What you will do:
Locate every line in the records below that contains the word "learning", and copy each one.
--- The data Enclosed Below ---
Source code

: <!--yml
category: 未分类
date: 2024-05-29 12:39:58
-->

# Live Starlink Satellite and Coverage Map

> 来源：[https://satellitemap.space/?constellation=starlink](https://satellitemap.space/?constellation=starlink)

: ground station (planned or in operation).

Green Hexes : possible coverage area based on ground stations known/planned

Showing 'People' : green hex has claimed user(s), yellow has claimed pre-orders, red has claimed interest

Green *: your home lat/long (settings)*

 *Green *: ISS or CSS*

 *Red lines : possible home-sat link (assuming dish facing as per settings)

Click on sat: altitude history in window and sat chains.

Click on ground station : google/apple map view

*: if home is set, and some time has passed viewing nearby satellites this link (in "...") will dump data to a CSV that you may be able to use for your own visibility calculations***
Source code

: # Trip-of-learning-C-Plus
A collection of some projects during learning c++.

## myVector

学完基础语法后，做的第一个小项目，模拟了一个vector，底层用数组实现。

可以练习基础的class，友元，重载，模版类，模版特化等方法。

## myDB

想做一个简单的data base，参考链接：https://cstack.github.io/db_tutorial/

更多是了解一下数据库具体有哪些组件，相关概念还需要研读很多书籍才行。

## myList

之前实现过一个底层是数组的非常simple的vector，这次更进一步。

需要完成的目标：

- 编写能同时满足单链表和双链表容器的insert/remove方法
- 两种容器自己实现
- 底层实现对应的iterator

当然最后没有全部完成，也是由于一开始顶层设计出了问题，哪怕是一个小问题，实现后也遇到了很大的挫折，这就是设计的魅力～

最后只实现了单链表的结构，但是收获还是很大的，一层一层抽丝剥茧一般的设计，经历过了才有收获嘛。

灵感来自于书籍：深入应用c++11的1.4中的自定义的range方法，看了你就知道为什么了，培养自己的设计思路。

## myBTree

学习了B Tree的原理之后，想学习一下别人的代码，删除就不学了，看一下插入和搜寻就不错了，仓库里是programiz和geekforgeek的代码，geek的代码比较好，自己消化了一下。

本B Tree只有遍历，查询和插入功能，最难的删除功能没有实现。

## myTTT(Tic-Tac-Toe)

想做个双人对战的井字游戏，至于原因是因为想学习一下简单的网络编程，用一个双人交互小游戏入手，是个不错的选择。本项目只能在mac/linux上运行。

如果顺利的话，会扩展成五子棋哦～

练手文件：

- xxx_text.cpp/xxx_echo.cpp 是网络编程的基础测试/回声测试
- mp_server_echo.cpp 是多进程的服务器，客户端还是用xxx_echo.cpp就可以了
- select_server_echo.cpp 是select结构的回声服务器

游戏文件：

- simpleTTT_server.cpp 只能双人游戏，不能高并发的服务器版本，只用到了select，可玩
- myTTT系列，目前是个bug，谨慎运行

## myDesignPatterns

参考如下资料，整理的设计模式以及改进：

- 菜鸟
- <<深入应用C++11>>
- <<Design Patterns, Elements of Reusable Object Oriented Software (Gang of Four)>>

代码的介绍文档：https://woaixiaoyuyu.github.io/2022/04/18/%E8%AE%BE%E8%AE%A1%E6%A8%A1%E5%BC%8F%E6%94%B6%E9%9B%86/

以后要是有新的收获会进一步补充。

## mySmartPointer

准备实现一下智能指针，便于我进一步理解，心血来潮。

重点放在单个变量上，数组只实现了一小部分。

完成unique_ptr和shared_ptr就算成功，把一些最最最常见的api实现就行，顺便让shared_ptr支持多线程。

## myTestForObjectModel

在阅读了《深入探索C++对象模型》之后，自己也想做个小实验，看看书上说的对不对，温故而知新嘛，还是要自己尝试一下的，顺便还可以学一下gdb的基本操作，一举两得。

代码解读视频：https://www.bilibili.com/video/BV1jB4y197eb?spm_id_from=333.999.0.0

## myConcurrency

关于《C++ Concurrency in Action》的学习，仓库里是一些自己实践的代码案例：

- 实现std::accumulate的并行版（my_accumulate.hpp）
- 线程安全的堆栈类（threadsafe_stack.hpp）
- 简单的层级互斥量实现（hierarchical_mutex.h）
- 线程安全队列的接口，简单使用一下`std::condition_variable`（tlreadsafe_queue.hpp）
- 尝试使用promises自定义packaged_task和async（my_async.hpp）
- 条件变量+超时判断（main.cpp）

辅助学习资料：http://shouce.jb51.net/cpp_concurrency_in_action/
--- End of Enclosed The data ---
Result for this exercise:
: # Trip-of-learning-C-Plus
A collection of some projects during learning c++.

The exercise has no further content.